- What is required -
Your answer should consist of the lines in the following data that contain "complete".

- Materials provided -

•••

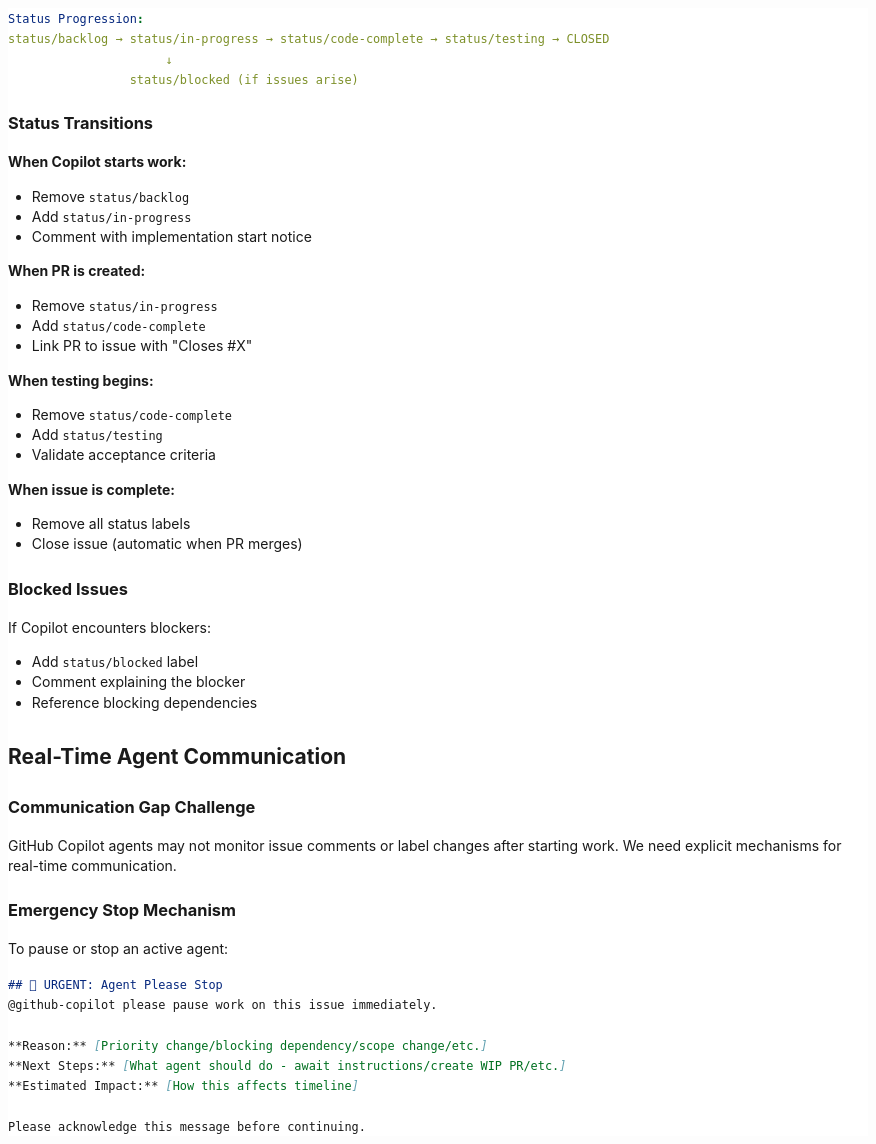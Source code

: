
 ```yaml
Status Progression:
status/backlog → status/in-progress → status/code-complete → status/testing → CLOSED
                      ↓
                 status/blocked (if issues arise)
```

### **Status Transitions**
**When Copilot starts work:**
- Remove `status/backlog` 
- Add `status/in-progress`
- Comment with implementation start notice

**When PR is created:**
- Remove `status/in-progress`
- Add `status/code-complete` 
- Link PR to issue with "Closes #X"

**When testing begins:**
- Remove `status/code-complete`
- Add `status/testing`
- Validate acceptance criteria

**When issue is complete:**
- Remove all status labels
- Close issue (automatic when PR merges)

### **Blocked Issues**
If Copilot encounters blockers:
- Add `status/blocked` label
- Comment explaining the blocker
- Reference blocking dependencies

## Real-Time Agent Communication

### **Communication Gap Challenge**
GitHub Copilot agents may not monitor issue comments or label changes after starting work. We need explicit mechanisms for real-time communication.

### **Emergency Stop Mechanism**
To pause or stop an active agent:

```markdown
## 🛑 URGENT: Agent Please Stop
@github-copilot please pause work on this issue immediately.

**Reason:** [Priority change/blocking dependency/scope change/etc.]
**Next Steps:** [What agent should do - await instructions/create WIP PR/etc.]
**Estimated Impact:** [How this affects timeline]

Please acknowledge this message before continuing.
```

•••

- Exercise answer -
status/backlog → status/in-progress → status/code-complete → status/testing → CLOSED
- Add `status/code-complete` 
- Remove `status/code-complete`
**When issue is complete:**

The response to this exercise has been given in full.